Effect of NiFe2O4 on PCDF byproducts formation during thermal degradation of decachlorobiphenyl

Abstract

Formation of 2,3,7,8-PCDD/Fs during the catalytic decomposition of decachlorobiphenyl over spinel NiFe2O4 was evaluated at 300 °C and compared with that over Fe2O3 and in a catalyst-free system. The total concentration of 2,3,7,8-PCDFs, dominated by OCDF and then 2,3,7,8-HpCDF, were significantly formed, being 6–53 times higher than the total concentration of 2,3,7,8-PCDD in all three reaction systems studied.
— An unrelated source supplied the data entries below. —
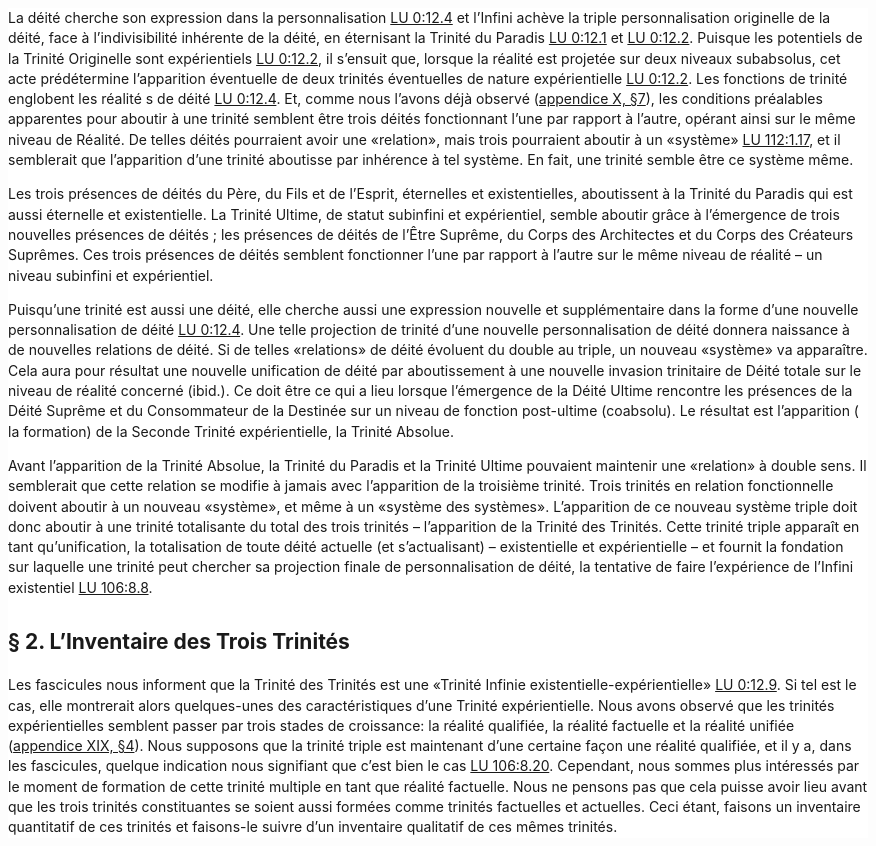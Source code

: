 La déité cherche son expression dans la personnalisation <a id="s34_57"></a>[LU 0:12.4](/fr/The_Urantia_Book/0#p12_4) et l’Infini achève la triple personnalisation originelle de la déité, face à l’indivisibilité inhérente de la déité, en éternisant la Trinité du Paradis <a id="s34_252"></a>[LU 0:12.1](/fr/The_Urantia_Book/0#p12_1) et <a id="s34_297"></a>[LU 0:12.2](/fr/The_Urantia_Book/0#p12_2). Puisque les potentiels de la Trinité Originelle sont expérientiels <a id="s34_407"></a>[LU 0:12.2](/fr/The_Urantia_Book/0#p12_2), il s’ensuit que, lorsque la réalité est projetée sur deux niveaux subabsolus, cet acte prédétermine l’apparition éventuelle de deux trinités éventuelles de nature expérientielle <a id="s34_628"></a>[LU 0:12.2](/fr/The_Urantia_Book/0#p12_2). Les fonctions de trinité englobent les réalité s de déité <a id="s34_729"></a>[LU 0:12.4](/fr/The_Urantia_Book/0#p12_4). Et, comme nous l’avons déjà observé ([appendice X, §7](/fr/article/William_S_Sadler_Jr/Appendices_to_Study_of_the_Master_Universe/Appendix_10#h-7-note-trinit%C3%A9-et-personnalit%C3%A9)), les conditions préalables apparentes pour aboutir à une trinité semblent être trois déités fonctionnant l’une par rapport à l’autre, opérant ainsi sur le même niveau de Réalité. De telles déités pourraient avoir une «relation», mais trois pourraient aboutir à un «système» <a id="s34_1233"></a>[LU 112:1.17](/fr/The_Urantia_Book/112#p1_17), et il semblerait que l’apparition d’une trinité aboutisse par inhérence à tel système. En fait, une trinité semble être ce système même.

Les trois présences de déités du Père, du Fils et de l’Esprit, éternelles et existentielles, aboutissent à la Trinité du Paradis qui est aussi éternelle et existentielle. La Trinité Ultime, de statut subinfini et expérientiel, semble aboutir grâce à l’émergence de trois nouvelles présences de déités ; les présences de déités de l’Être Suprême, du Corps des Architectes et du Corps des Créateurs Suprêmes. Ces trois présences de déités semblent fonctionner l’une par rapport à l’autre sur le même niveau de réalité – un niveau subinfini et expérientiel.

Puisqu’une trinité est aussi une déité, elle cherche aussi une expression nouvelle et supplémentaire dans la forme d’une nouvelle personnalisation de déité <a id="s38_156"></a>[LU 0:12.4](/fr/The_Urantia_Book/0#p12_4). Une telle projection de trinité d’une nouvelle personnalisation de déité donnera naissance à de nouvelles relations de déité. Si de telles «relations» de déité évoluent du double au triple, un nouveau «système» va apparaître. Cela aura pour résultat une nouvelle unification de déité par aboutissement à une nouvelle invasion trinitaire de Déité totale sur le niveau de réalité concerné (ibid.). Ce doit être ce qui a lieu lorsque l’émergence de la Déité Ultime rencontre les présences de la Déité Suprême et du Consommateur de la Destinée sur un niveau de fonction post-ultime (coabsolu). Le résultat est l’apparition ( la formation) de la Seconde Trinité expérientielle, la Trinité Absolue.

Avant l’apparition de la Trinité Absolue, la Trinité du Paradis et la Trinité Ultime pouvaient maintenir une «relation» à double sens. Il semblerait que cette relation se modifie à jamais avec l’apparition de la troisième trinité. Trois trinités en relation fonctionnelle doivent aboutir à un nouveau «système», et même à un «système des systèmes». L’apparition de ce nouveau système triple doit donc aboutir à une trinité totalisante du total des trois trinités – l’apparition de la Trinité des Trinités. Cette trinité triple apparaît en tant qu’unification, la totalisation de toute déité actuelle (et s’actualisant) – existentielle et expérientielle – et fournit la fondation sur laquelle une trinité peut chercher sa projection finale de personnalisation de déité, la tentative de faire l’expérience de l’Infini existentiel <a id="s40_828"></a>[LU 106:8.8](/fr/The_Urantia_Book/106#p8_8).

## § 2. L’Inventaire des Trois Trinités

Les fascicules nous informent que la Trinité des Trinités est une «Trinité Infinie existentielle-expérientielle» <a id="s44_113"></a>[LU 0:12.9](/fr/The_Urantia_Book/0#p12_9). Si tel est le cas, elle montrerait alors quelques-unes des caractéristiques d’une Trinité expérientielle. Nous avons observé que les trinités expérientielles semblent passer par trois stades de croissance: la réalité qualifiée, la réalité factuelle et la réalité unifiée ([appendice XIX, §4](/fr/article/William_S_Sadler_Jr/Appendices_to_Study_of_the_Master_Universe/Appendix_19#h-4-une-comparaison-des-trinités)). Nous supposons que la trinité triple est maintenant d’une certaine façon une réalité qualifiée, et il y a, dans les fascicules, quelque indication nous signifiant que c’est bien le cas <a id="s44_756"></a>[LU 106:8.20](/fr/The_Urantia_Book/106#p8_20). Cependant, nous sommes plus intéressés par le moment de formation de cette trinité multiple en tant que réalité factuelle. Nous ne pensons pas que cela puisse avoir lieu avant que les trois trinités constituantes se soient aussi formées comme trinités factuelles et actuelles. Ceci étant, faisons un inventaire quantitatif de ces trinités et faisons-le suivre d’un inventaire qualitatif de ces mêmes trinités.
Time-dependent distribution profile of 2,3,7,8-PCDF indicated that the degradation and formation of PCDF occurred concurrently. The initial hydrodechlorination of OCDF preferentially occurred at the 1- and 9-position than at the 4- and 6-position (thus, higher amounts of 1,2,3,4,6,7,8-HpCDF were generated relative to 1,2,3,4,7,8,9-HpCDF), followed by further major hydrodechlorination pathway of 1,2,3,4,6,7,8-HpCDF → 1,2,3,6,7,8-HxCDF → 1,2,3,7,8-PeCDF → 2,3,7,8-TCDF. Relative to the catalyst-free reaction system, the concentration and total toxic equivalent values of 2,3,7,8-PCDFs decreased by 24.1–99.7% and 86–98.4%, respectively, in the NiFe2O4 catalyst system, while initial increases by 744.5% and 426.3%, respectively, followed by reduction up to 81.6% and 90.7%, respectively, were observed in the Fe2O3 catalyst system. Current findings indicate that NiFe2O4 hindered PCDF formation, which was attributed to its chemical structural stability and high activity towards degradation of biphenyl-like constituents in PCBs.